▶ _What the task requires_: For this exercise, retype every record below exactly and keep the pictures out.

▶ _Supplied data_:

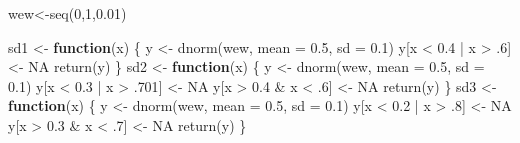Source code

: \documentclass[
  letterpaper,
  DIV=11,
  numbers=noendperiod]{scrartcl}
\newenvironment{Shaded}{\begin{snugshade}}{\end{snugshade}}
\newcommand{\AttributeTok}[1]{\textcolor[rgb]{0.40,0.45,0.13}{#1}}
\newcommand{\ConstantTok}[1]{\textcolor[rgb]{0.56,0.35,0.01}{#1}}
\newcommand{\ControlFlowTok}[1]{\textcolor[rgb]{0.00,0.23,0.31}{\textbf{#1}}}
\newcommand{\DecValTok}[1]{\textcolor[rgb]{0.68,0.00,0.00}{#1}}
\newcommand{\FloatTok}[1]{\textcolor[rgb]{0.68,0.00,0.00}{#1}}
\newcommand{\FunctionTok}[1]{\textcolor[rgb]{0.28,0.35,0.67}{#1}}
\newcommand{\NormalTok}[1]{\textcolor[rgb]{0.00,0.23,0.31}{#1}}
\newcommand{\OtherTok}[1]{\textcolor[rgb]{0.00,0.23,0.31}{#1}}
\newcommand{\SpecialCharTok}[1]{\textcolor[rgb]{0.37,0.37,0.37}{#1}}
\begin{document}
\begin{Shaded}
\begin{Highlighting}[]
\NormalTok{wew}\OtherTok{\textless{}{-}}\FunctionTok{seq}\NormalTok{(}\DecValTok{0}\NormalTok{,}\DecValTok{1}\NormalTok{,}\FloatTok{0.01}\NormalTok{)}

\NormalTok{sd1 }\OtherTok{\textless{}{-}} \ControlFlowTok{function}\NormalTok{(x) \{}
\NormalTok{    y }\OtherTok{\textless{}{-}} \FunctionTok{dnorm}\NormalTok{(wew, }\AttributeTok{mean =} \FloatTok{0.5}\NormalTok{, }\AttributeTok{sd =} \FloatTok{0.1}\NormalTok{)}
\NormalTok{    y[x }\SpecialCharTok{\textless{}} \FloatTok{0.4} \SpecialCharTok{|}\NormalTok{ x }\SpecialCharTok{\textgreater{}}\NormalTok{ .}\DecValTok{6}\NormalTok{] }\OtherTok{\textless{}{-}} \ConstantTok{NA}
    \FunctionTok{return}\NormalTok{(y)}
\NormalTok{\}}
\NormalTok{sd2 }\OtherTok{\textless{}{-}} \ControlFlowTok{function}\NormalTok{(x) \{}
\NormalTok{    y }\OtherTok{\textless{}{-}} \FunctionTok{dnorm}\NormalTok{(wew, }\AttributeTok{mean =} \FloatTok{0.5}\NormalTok{, }\AttributeTok{sd =} \FloatTok{0.1}\NormalTok{)}
\NormalTok{    y[x }\SpecialCharTok{\textless{}} \FloatTok{0.3} \SpecialCharTok{|}\NormalTok{ x }\SpecialCharTok{\textgreater{}}\NormalTok{ .}\DecValTok{701}\NormalTok{] }\OtherTok{\textless{}{-}} \ConstantTok{NA}
\NormalTok{    y[x }\SpecialCharTok{\textgreater{}} \FloatTok{0.4} \SpecialCharTok{\&}\NormalTok{ x }\SpecialCharTok{\textless{}}\NormalTok{ .}\DecValTok{6}\NormalTok{] }\OtherTok{\textless{}{-}} \ConstantTok{NA}
    \FunctionTok{return}\NormalTok{(y)}
\NormalTok{\}}
\NormalTok{sd3 }\OtherTok{\textless{}{-}} \ControlFlowTok{function}\NormalTok{(x) \{}
\NormalTok{    y }\OtherTok{\textless{}{-}} \FunctionTok{dnorm}\NormalTok{(wew, }\AttributeTok{mean =} \FloatTok{0.5}\NormalTok{, }\AttributeTok{sd =} \FloatTok{0.1}\NormalTok{)}
\NormalTok{    y[x }\SpecialCharTok{\textless{}} \FloatTok{0.2} \SpecialCharTok{|}\NormalTok{ x }\SpecialCharTok{\textgreater{}}\NormalTok{ .}\DecValTok{8}\NormalTok{] }\OtherTok{\textless{}{-}} \ConstantTok{NA}
\NormalTok{    y[x }\SpecialCharTok{\textgreater{}} \FloatTok{0.3} \SpecialCharTok{\&}\NormalTok{ x }\SpecialCharTok{\textless{}}\NormalTok{ .}\DecValTok{7}\NormalTok{] }\OtherTok{\textless{}{-}} \ConstantTok{NA}
    \FunctionTok{return}\NormalTok{(y)}
\NormalTok{\}}


\end{Highlighting}
\end{Shaded}
\end{document}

▶ _Output of the exercise_:
Source code

: \documentclass[
  letterpaper,
  DIV=11,
  numbers=noendperiod]{scrartcl}
\newenvironment{Shaded}{\begin{snugshade}}{\end{snugshade}}
\newcommand{\AttributeTok}[1]{\textcolor[rgb]{0.40,0.45,0.13}{#1}}
\newcommand{\ConstantTok}[1]{\textcolor[rgb]{0.56,0.35,0.01}{#1}}
\newcommand{\ControlFlowTok}[1]{\textcolor[rgb]{0.00,0.23,0.31}{\textbf{#1}}}
\newcommand{\DecValTok}[1]{\textcolor[rgb]{0.68,0.00,0.00}{#1}}
\newcommand{\FloatTok}[1]{\textcolor[rgb]{0.68,0.00,0.00}{#1}}
\newcommand{\FunctionTok}[1]{\textcolor[rgb]{0.28,0.35,0.67}{#1}}
\newcommand{\NormalTok}[1]{\textcolor[rgb]{0.00,0.23,0.31}{#1}}
\newcommand{\OtherTok}[1]{\textcolor[rgb]{0.00,0.23,0.31}{#1}}
\newcommand{\SpecialCharTok}[1]{\textcolor[rgb]{0.37,0.37,0.37}{#1}}
\begin{document}
\begin{Shaded}
\begin{Highlighting}[]
\NormalTok{wew}\OtherTok{\textless{}{-}}\FunctionTok{seq}\NormalTok{(}\DecValTok{0}\NormalTok{,}\DecValTok{1}\NormalTok{,}\FloatTok{0.01}\NormalTok{)}

\NormalTok{sd1 }\OtherTok{\textless{}{-}} \ControlFlowTok{function}\NormalTok{(x) \{}
\NormalTok{    y }\OtherTok{\textless{}{-}} \FunctionTok{dnorm}\NormalTok{(wew, }\AttributeTok{mean =} \FloatTok{0.5}\NormalTok{, }\AttributeTok{sd =} \FloatTok{0.1}\NormalTok{)}
\NormalTok{    y[x }\SpecialCharTok{\textless{}} \FloatTok{0.4} \SpecialCharTok{|}\NormalTok{ x }\SpecialCharTok{\textgreater{}}\NormalTok{ .}\DecValTok{6}\NormalTok{] }\OtherTok{\textless{}{-}} \ConstantTok{NA}
    \FunctionTok{return}\NormalTok{(y)}
\NormalTok{\}}
\NormalTok{sd2 }\OtherTok{\textless{}{-}} \ControlFlowTok{function}\NormalTok{(x) \{}
\NormalTok{    y }\OtherTok{\textless{}{-}} \FunctionTok{dnorm}\NormalTok{(wew, }\AttributeTok{mean =} \FloatTok{0.5}\NormalTok{, }\AttributeTok{sd =} \FloatTok{0.1}\NormalTok{)}
\NormalTok{    y[x }\SpecialCharTok{\textless{}} \FloatTok{0.3} \SpecialCharTok{|}\NormalTok{ x }\SpecialCharTok{\textgreater{}}\NormalTok{ .}\DecValTok{701}\NormalTok{] }\OtherTok{\textless{}{-}} \ConstantTok{NA}
\NormalTok{    y[x }\SpecialCharTok{\textgreater{}} \FloatTok{0.4} \SpecialCharTok{\&}\NormalTok{ x }\SpecialCharTok{\textless{}}\NormalTok{ .}\DecValTok{6}\NormalTok{] }\OtherTok{\textless{}{-}} \ConstantTok{NA}
    \FunctionTok{return}\NormalTok{(y)}
\NormalTok{\}}
\NormalTok{sd3 }\OtherTok{\textless{}{-}} \ControlFlowTok{function}\NormalTok{(x) \{}
\NormalTok{    y }\OtherTok{\textless{}{-}} \FunctionTok{dnorm}\NormalTok{(wew, }\AttributeTok{mean =} \FloatTok{0.5}\NormalTok{, }\AttributeTok{sd =} \FloatTok{0.1}\NormalTok{)}
\NormalTok{    y[x }\SpecialCharTok{\textless{}} \FloatTok{0.2} \SpecialCharTok{|}\NormalTok{ x }\SpecialCharTok{\textgreater{}}\NormalTok{ .}\DecValTok{8}\NormalTok{] }\OtherTok{\textless{}{-}} \ConstantTok{NA}
\NormalTok{    y[x }\SpecialCharTok{\textgreater{}} \FloatTok{0.3} \SpecialCharTok{\&}\NormalTok{ x }\SpecialCharTok{\textless{}}\NormalTok{ .}\DecValTok{7}\NormalTok{] }\OtherTok{\textless{}{-}} \ConstantTok{NA}
    \FunctionTok{return}\NormalTok{(y)}
\NormalTok{\}}


\end{Highlighting}
\end{Shaded}
\end{document}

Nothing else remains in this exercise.